At June 30, 2002, the Company's sales backlog amounted to approximately
$13,324,000 compared to a sales backlog of approximately $16,500,000 at June 30,
2001. At any given time, comparative differences in the Company's sales and
sales backlog may vary due to timing differences in the receipt of executed
contracts from clients with respect to project assignments being finalized.
Direct Expenses. Direct expenses for the quarter ended June
30, 2002 were $11,229,000, compared to $12,127,000 for the comparable prior year
quarter, a decrease of $898,000, after including $2,781,000 and $2,634,000,
respectively, of reimbursable costs and expenses. The decrease was primarily
attributable to a decrease in variable direct expenses which are applicable to
and relate to the decrease in sales. The increase in direct expenses as a
percentage of sales for the quarter ended June 30, 2002 was primarily the result
of the aggregate mix of client projects having a lower gross profit margin than
the mix of the Company's projects during the comparable prior year quarter.

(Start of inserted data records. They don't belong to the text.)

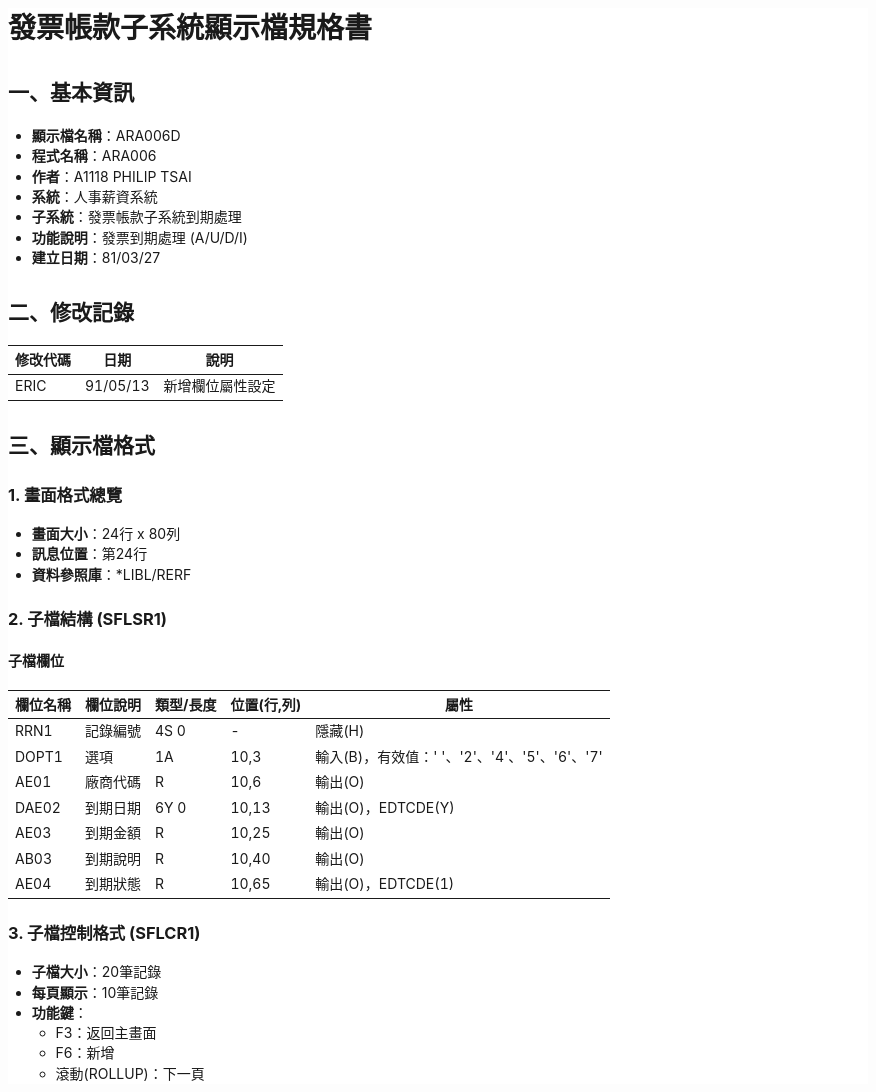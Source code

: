 # 發票帳款子系統顯示檔規格書

## 一、基本資訊
- **顯示檔名稱**：ARA006D
- **程式名稱**：ARA006
- **作者**：A1118 PHILIP TSAI
- **系統**：人事薪資系統
- **子系統**：發票帳款子系統到期處理
- **功能說明**：發票到期處理 (A/U/D/I)
- **建立日期**：81/03/27

## 二、修改記錄

| 修改代碼 | 日期 | 說明 |
|---------|------|------|
| ERIC | 91/05/13 | 新增欄位屬性設定 |

## 三、顯示檔格式

### 1. 畫面格式總覽
- **畫面大小**：24行 x 80列
- **訊息位置**：第24行
- **資料參照庫**：*LIBL/RERF

### 2. 子檔結構 (SFLSR1)

#### 子檔欄位

| 欄位名稱 | 欄位說明 | 類型/長度 | 位置(行,列) | 屬性 |
|---------|---------|----------|------------|------|
| RRN1 | 記錄編號 | 4S 0 | - | 隱藏(H) |
| DOPT1 | 選項 | 1A | 10,3 | 輸入(B)，有效值：' '、'2'、'4'、'5'、'6'、'7' |
| AE01 | 廠商代碼 | R | 10,6 | 輸出(O) |
| DAE02 | 到期日期 | 6Y 0 | 10,13 | 輸出(O)，EDTCDE(Y) |
| AE03 | 到期金額 | R | 10,25 | 輸出(O) |
| AB03 | 到期說明 | R | 10,40 | 輸出(O) |
| AE04 | 到期狀態 | R | 10,65 | 輸出(O)，EDTCDE(1) |

### 3. 子檔控制格式 (SFLCR1)
- **子檔大小**：20筆記錄
- **每頁顯示**：10筆記錄
- **功能鍵**：
  - F3：返回主畫面
  - F6：新增
  - 滾動(ROLLUP)：下一頁
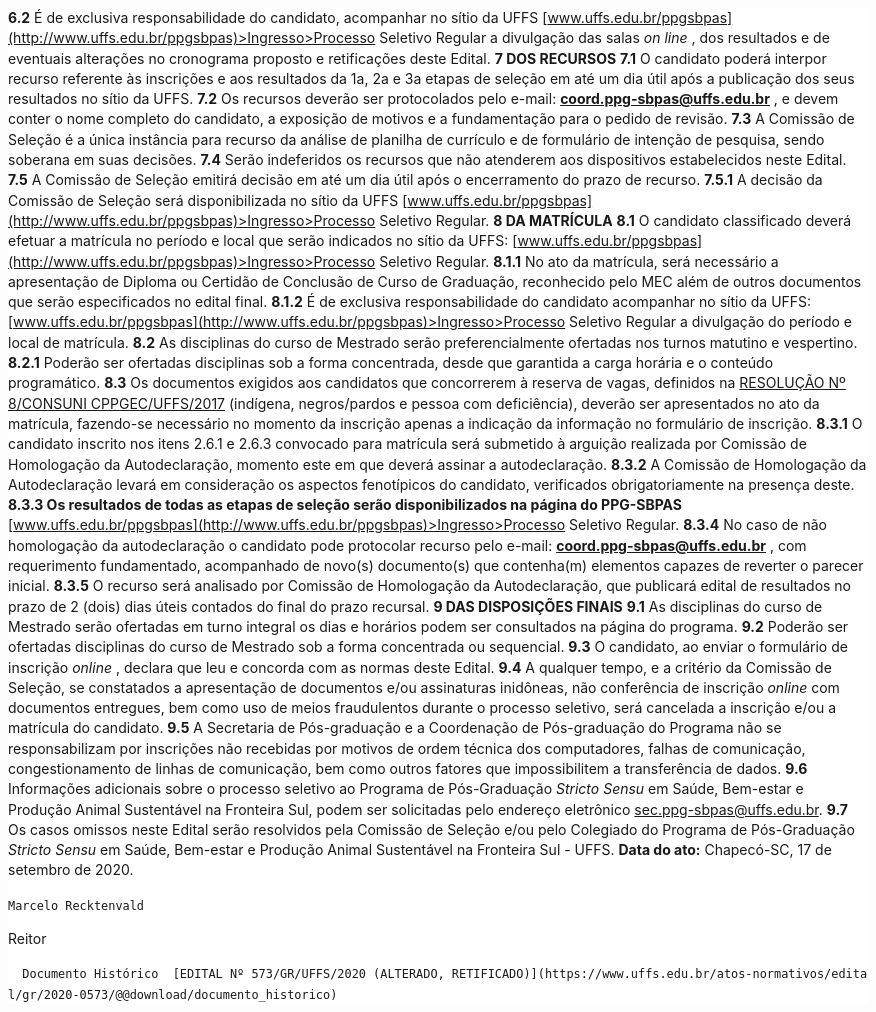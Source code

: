   **6.2**  É de exclusiva responsabilidade do candidato, acompanhar no sítio da UFFS [www.uffs.edu.br/ppgsbpas](http://www.uffs.edu.br/ppgsbpas)>Ingresso>Processo Seletivo Regular a divulgação das salas *on line* , dos resultados e de eventuais alterações no cronograma proposto e retificações deste Edital.  **7 DOS RECURSOS** **7.1**  O candidato poderá interpor recurso referente às inscrições e aos resultados da 1a, 2a e 3a etapas de seleção em até um dia útil após a publicação dos seus resultados no sítio da UFFS. **7.2**  Os recursos deverão ser protocolados pelo e-mail: **coord.ppg-sbpas@uffs.edu.br** , e devem conter o nome completo do candidato, a exposição de motivos e a fundamentação para o pedido de revisão. **7.3**  A Comissão de Seleção é a única instância para recurso da análise de planilha de currículo e de formulário de intenção de pesquisa, sendo soberana em suas decisões. **7.4**  Serão indeferidos os recursos que não atenderem aos dispositivos estabelecidos neste Edital. **7.5**  A Comissão de Seleção emitirá decisão em até um dia útil após o encerramento do prazo de recurso. **7.5.1**  A decisão da Comissão de Seleção será disponibilizada no sítio da UFFS [www.uffs.edu.br/ppgsbpas](http://www.uffs.edu.br/ppgsbpas)>Ingresso>Processo Seletivo Regular.  **8 DA MATRÍCULA** **8.1**  O candidato classificado deverá efetuar a matrícula no período e local que serão indicados no sítio da UFFS: [www.uffs.edu.br/ppgsbpas](http://www.uffs.edu.br/ppgsbpas)>Ingresso>Processo Seletivo Regular. **8.1.1**  No ato da matrícula, será necessário a apresentação de Diploma ou Certidão de Conclusão de Curso de Graduação, reconhecido pelo MEC além de outros documentos que serão especificados no edital final. **8.1.2**  É de exclusiva responsabilidade do candidato acompanhar no sítio da UFFS: [www.uffs.edu.br/ppgsbpas](http://www.uffs.edu.br/ppgsbpas)>Ingresso>Processo Seletivo Regular a divulgação do período e local de matrícula. **8.2**  As disciplinas do curso de Mestrado serão preferencialmente ofertadas nos turnos matutino e vespertino. **8.2.1**  Poderão ser ofertadas disciplinas sob a forma concentrada, desde que garantida a carga horária e o conteúdo programático. **8.3**  Os documentos exigidos aos candidatos que concorrerem à reserva de vagas, definidos na [RESOLUÇÃO Nº 8/CONSUNI CPPGEC/UFFS/2017](https://www.uffs.edu.br/atos-normativos/resolucao/consunicppgec/2017-0008) (indígena, negros/pardos e pessoa com deficiência), deverão ser apresentados no ato da matrícula, fazendo-se necessário no momento da inscrição apenas a indicação da informação no formulário de inscrição. **8.3.1**  O candidato inscrito nos itens 2.6.1 e 2.6.3 convocado para matrícula será submetido à arguição realizada por Comissão de Homologação da Autodeclaração, momento este em que deverá assinar a autodeclaração. **8.3.2**  A Comissão de Homologação da Autodeclaração levará em consideração os aspectos fenotípicos do candidato, verificados obrigatoriamente na presença deste. **8.3.3 Os resultados de todas as etapas de seleção serão disponibilizados na página do PPG-SBPAS**  [www.uffs.edu.br/ppgsbpas](http://www.uffs.edu.br/ppgsbpas)>Ingresso>Processo Seletivo Regular. **8.3.4**  No caso de não homologação da autodeclaração o candidato pode protocolar recurso pelo e-mail: **coord.ppg-sbpas@uffs.edu.br** , com requerimento fundamentado, acompanhado de novo(s) documento(s) que contenha(m) elementos capazes de reverter o parecer inicial. **8.3.5**  O recurso será analisado por Comissão de Homologação da Autodeclaração, que publicará edital de resultados no prazo de 2 (dois) dias úteis contados do final do prazo recursal.  **9 DAS DISPOSIÇÕES FINAIS** **9.1**  As disciplinas do curso de Mestrado serão ofertadas em turno integral os dias e horários podem ser consultados na página do programa. **9.2**  Poderão ser ofertadas disciplinas do curso de Mestrado sob a forma concentrada ou sequencial. **9.3**  O candidato, ao enviar o formulário de inscrição *online* , declara que leu e concorda com as normas deste Edital. **9.4**  A qualquer tempo, e a critério da Comissão de Seleção, se constatados a apresentação de documentos e/ou assinaturas inidôneas, não conferência de inscrição *online* com documentos entregues, bem como uso de meios fraudulentos durante o processo seletivo, será cancelada a inscrição e/ou a matrícula do candidato. **9.5**  A Secretaria de Pós-graduação e a Coordenação de Pós-graduação do Programa não se responsabilizam por inscrições não recebidas por motivos de ordem técnica dos computadores, falhas de comunicação, congestionamento de linhas de comunicação, bem como outros fatores que impossibilitem a transferência de dados. **9.6**  Informações adicionais sobre o processo seletivo ao Programa de Pós-Graduação *Stricto Sensu*  em Saúde, Bem-estar e Produção Animal Sustentável na Fronteira Sul, podem ser solicitadas pelo endereço eletrônico sec.ppg-sbpas@uffs.edu.br. **9.7**  Os casos omissos neste Edital serão resolvidos pela Comissão de Seleção e/ou pelo Colegiado do Programa de Pós-Graduação *Stricto Sensu*  em Saúde, Bem-estar e Produção Animal Sustentável na Fronteira Sul - UFFS.        **Data do ato:** Chapecó-SC, 17 de setembro de 2020.   
 

    Marcelo Recktenvald   
 Reitor 

      Documento Histórico  [EDITAL Nº 573/GR/UFFS/2020 (ALTERADO, RETIFICADO)](https://www.uffs.edu.br/atos-normativos/edital/gr/2020-0573/@@download/documento_historico)     
      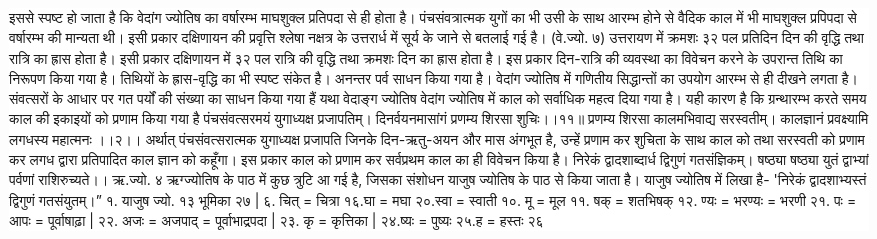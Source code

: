 इससे स्पष्ट हो जाता है कि वेदांग ज्योतिष का वर्षारम्भ माघशुक्ल प्रतिपदा से ही होता है। पंचसंवत्रात्मक युगों का भी उसी के साथ आरम्भ होने से वैदिक काल में भी माघशुक्ल प्रपिपदा से वर्षारम्भ की मान्यता थी।
इसी प्रकार दक्षिणायन की प्रवृत्ति श्लेषा नक्षत्र के उत्तरार्ध में सूर्य के जाने से बतलाई गई है। (वे.ज्यो. ७) उत्तरायण में क्रमशः ३२ पल प्रतिदिन दिन की वृद्धि तथा रात्रि का ह्रास होता है। इसी प्रकार दक्षिणायन में ३२ पल रात्रि की वृद्धि तथा क्रमशः दिन का ह्रास होता है। इस प्रकार दिन-रात्रि की व्यवस्था का विवेचन करने के उपरान्त तिथि का निरूपण किया गया है। तिथियों के ह्रास-वृद्धि का भी स्पष्ट संकेत है। अनन्तर पर्व साधन किया गया है। वेदांग ज्योतिष में गणितीय सिद्धान्तों का उपयोग आरम्भ से ही दीखने लगता है। संवत्सरों के आधार पर गत पर्यों की संख्या का साधन किया गया हैं यथा
वेदाङ्ग ज्योतिष
वेदांग ज्योतिष में काल को सर्वाधिक महत्व दिया गया है। यही कारण है कि ग्रन्थारम्भ करते समय काल की इकाइयों को प्रणाम किया गया है
पंचसंवत्सरमयं युगाध्यक्ष प्रजापतिम्। दिनर्वयनमासांगं प्रणम्य शिरसा शुचिः।।११॥ प्रणम्य शिरसा कालमभिवाद्य सरस्वतीम्।
कालज्ञानं प्रवक्ष्यामि लगधस्य महात्मनः ।।२।।
अर्थात् पंचसंवत्सरात्मक युगाध्यक्ष प्रजापति जिनके दिन-ऋतु-अयन और मास अंगभूत है, उन्हें प्रणाम कर शुचिता के साथ काल को तथा सरस्वती को प्रणाम कर लगध द्वारा प्रतिपादित काल ज्ञान को कहूँगा। इस प्रकार काल को प्रणाम कर सर्वप्रथम काल का ही विवेचन किया है।
निरेकं द्वादशाब्दार्ध द्विगुणं गतसंज्ञिकम्।
षष्ठ्या षष्ठ्या युतं द्वाभ्यां पर्वणां राशिरुच्यते।। ऋ.ज्यो. ४ ऋग्ज्योतिष के पाठ में कुछ त्रुटि आ गई है, जिसका संशोधन याजुष ज्योतिष के पाठ से किया जाता है। याजुष ज्योतिष में लिखा है- 'निरेकं द्वादशाभ्यस्तं द्विगुणं गतसंयुतम्।”
१. याजुष ज्यो. १३
भूमिका
२७
| ६. चित् = चित्रा
१६.घा = मघा
२०.स्वा = स्वाती
१०. मू = मूल ११. षक् = शतभिषक्
१२. ण्यः = भरण्यः = भरणी
२१. पः = आपः = पूर्वाषाढ़ा | २२. अजः = अजपाद् = पूर्वाभाद्रपदा | २३. कृ = कृत्तिका | २४.ष्यः = पुष्यः
२५.ह = हस्तः
२६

Gross Profit. As a result of the changes in sales and direct
expenses, the Company's gross profit for the quarter ended June 30, 2002
decreased to $2,915,000 from $3,633,000 for the quarter ended June 30, 2001.
Operating Expenses. Operating expenses for the quarter ended
June 30, 2002 decreased by $787,000 and amounted to $2,540,000, compared to
operating expenses of $3,326,000 for the quarter ended June 30, 2001. The
decrease in operating expenses for the quarter ended June 30, 2002 was primarily
the result of a decrease of $411,000 in salaries and related payroll expenses
and a decrease of $375,000 in selling, general and administrative expenses. The
decrease in salaries and related payroll expenses was primarily attributable to
a reduction in personnel and to a lesser extent the cost of personnel deployed
in support of and charged to the Company's Market Vision affiliate. The decrease
in selling, general and administrative expenses was primarily related to (i) the
elimination of approximately $260,000 of goodwill amortization expense in
accordance with Financial Accounting Standards No. 142, Goodwill and Other
Intangible Assets, which was adopted in the quarter ended June 30, 2002 and (ii)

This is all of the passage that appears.